• _Exercise prompt_: Return every line of the data below that includes the string "PRATITICHANDA".
▬▬▬▬▬▬
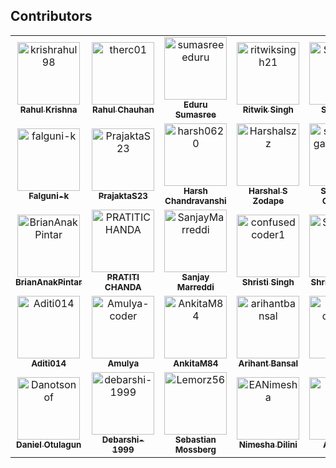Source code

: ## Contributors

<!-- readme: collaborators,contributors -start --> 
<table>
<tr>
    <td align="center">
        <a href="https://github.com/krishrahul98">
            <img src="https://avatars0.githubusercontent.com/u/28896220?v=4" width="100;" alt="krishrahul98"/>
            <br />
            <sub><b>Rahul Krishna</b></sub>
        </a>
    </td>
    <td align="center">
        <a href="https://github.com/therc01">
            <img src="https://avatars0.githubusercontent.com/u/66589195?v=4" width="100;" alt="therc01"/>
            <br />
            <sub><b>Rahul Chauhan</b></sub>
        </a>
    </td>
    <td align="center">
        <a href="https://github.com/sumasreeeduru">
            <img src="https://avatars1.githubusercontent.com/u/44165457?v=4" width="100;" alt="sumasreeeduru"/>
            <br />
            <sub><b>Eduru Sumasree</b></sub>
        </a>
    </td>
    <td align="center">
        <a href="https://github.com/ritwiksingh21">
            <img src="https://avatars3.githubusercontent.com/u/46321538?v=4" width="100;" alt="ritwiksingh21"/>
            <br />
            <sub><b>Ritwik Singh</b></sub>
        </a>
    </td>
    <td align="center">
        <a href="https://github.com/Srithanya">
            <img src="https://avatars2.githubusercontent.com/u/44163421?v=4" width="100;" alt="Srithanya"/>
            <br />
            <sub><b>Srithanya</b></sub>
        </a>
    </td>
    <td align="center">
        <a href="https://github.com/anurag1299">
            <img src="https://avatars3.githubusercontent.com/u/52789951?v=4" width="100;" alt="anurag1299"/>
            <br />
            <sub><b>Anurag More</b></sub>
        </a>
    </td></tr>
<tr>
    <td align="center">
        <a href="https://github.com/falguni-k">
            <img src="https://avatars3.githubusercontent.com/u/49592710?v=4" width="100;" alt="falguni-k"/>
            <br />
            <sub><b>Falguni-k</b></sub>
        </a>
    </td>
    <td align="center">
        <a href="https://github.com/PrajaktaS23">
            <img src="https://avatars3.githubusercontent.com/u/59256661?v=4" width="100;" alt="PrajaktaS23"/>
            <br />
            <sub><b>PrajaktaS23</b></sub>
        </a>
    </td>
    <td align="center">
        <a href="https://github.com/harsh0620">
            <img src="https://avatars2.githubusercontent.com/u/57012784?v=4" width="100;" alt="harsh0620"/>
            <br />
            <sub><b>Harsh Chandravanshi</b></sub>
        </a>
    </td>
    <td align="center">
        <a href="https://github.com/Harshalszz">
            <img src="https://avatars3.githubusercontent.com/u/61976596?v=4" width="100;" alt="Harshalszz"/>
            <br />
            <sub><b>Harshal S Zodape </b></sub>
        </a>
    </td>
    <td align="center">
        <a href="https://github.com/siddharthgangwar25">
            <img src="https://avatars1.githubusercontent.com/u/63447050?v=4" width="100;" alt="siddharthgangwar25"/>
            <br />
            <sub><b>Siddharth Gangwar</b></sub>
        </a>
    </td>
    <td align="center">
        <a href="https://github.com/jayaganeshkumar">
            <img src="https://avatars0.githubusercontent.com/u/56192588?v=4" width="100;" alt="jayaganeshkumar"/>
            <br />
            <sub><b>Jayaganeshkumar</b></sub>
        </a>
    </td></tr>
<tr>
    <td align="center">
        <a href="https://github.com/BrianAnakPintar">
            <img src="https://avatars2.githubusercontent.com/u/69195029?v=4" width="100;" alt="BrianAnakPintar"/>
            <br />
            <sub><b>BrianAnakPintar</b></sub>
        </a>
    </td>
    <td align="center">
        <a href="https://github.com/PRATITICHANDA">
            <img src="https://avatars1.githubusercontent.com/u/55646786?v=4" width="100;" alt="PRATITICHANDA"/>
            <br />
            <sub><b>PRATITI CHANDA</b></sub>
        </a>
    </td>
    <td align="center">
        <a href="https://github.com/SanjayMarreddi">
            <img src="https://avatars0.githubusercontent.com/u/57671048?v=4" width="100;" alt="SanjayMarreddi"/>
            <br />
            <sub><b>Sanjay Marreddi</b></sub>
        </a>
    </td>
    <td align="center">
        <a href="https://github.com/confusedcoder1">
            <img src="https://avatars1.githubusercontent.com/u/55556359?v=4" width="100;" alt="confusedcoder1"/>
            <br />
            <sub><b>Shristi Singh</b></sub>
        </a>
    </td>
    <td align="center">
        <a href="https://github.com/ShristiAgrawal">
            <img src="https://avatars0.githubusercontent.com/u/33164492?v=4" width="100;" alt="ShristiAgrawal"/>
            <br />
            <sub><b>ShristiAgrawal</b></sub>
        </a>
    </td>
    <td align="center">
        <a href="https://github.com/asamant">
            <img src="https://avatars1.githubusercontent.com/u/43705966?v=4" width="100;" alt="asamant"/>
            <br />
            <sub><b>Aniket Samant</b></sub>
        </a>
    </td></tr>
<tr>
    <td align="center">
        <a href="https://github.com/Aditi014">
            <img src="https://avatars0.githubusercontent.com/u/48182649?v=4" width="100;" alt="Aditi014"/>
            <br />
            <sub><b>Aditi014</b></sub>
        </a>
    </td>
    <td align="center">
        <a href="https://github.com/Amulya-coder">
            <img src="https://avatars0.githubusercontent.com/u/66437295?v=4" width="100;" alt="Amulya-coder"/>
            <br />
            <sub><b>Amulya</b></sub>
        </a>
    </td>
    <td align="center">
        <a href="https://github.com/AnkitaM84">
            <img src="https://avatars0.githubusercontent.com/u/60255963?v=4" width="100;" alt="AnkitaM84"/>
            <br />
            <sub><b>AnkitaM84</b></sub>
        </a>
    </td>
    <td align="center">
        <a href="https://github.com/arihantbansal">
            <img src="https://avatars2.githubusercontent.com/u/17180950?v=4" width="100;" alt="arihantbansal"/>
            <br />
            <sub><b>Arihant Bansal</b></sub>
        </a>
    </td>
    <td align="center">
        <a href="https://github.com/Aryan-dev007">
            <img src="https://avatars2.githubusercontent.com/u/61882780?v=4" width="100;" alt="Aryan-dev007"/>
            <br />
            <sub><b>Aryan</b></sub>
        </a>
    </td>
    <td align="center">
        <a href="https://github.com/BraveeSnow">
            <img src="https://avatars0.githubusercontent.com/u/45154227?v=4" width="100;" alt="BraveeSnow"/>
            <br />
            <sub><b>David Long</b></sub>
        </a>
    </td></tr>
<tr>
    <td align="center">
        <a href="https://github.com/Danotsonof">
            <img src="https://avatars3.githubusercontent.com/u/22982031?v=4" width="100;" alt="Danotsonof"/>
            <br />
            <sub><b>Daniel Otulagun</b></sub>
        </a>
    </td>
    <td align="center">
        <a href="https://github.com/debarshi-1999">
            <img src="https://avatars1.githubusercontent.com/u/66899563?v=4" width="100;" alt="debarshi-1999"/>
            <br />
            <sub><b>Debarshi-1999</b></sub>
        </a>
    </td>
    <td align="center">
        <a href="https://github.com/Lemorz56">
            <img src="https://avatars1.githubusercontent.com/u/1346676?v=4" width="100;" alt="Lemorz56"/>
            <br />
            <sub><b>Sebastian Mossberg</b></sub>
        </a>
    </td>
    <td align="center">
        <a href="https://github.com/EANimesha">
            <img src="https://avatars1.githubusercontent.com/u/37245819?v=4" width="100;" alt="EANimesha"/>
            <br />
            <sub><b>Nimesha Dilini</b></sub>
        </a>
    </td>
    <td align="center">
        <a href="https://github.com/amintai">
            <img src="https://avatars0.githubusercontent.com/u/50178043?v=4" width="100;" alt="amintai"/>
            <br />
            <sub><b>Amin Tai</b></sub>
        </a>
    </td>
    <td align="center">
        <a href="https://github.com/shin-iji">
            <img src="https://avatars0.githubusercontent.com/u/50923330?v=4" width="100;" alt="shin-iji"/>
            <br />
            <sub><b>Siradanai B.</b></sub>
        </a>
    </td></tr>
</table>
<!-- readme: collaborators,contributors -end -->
▬▬▬▬▬▬
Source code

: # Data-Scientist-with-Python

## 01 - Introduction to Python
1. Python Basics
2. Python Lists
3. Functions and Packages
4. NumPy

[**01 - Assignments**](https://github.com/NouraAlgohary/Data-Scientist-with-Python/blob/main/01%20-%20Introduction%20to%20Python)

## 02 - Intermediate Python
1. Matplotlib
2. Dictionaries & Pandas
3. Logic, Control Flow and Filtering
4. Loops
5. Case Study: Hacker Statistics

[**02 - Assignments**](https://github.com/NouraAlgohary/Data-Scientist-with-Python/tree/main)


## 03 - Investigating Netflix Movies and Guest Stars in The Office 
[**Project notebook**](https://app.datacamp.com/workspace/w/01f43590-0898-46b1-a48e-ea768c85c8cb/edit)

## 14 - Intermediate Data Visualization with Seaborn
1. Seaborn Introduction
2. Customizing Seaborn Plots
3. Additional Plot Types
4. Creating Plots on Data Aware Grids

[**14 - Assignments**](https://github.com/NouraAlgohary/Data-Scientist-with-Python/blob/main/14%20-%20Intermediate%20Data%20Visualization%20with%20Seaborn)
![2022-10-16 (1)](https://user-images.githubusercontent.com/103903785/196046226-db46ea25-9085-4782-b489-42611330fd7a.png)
▬▬▬▬▬▬
• _Completed exercise_:
        <a href="https://github.com/PRATITICHANDA">
            <img src="https://avatars1.githubusercontent.com/u/55646786?v=4" width="100;" alt="PRATITICHANDA"/>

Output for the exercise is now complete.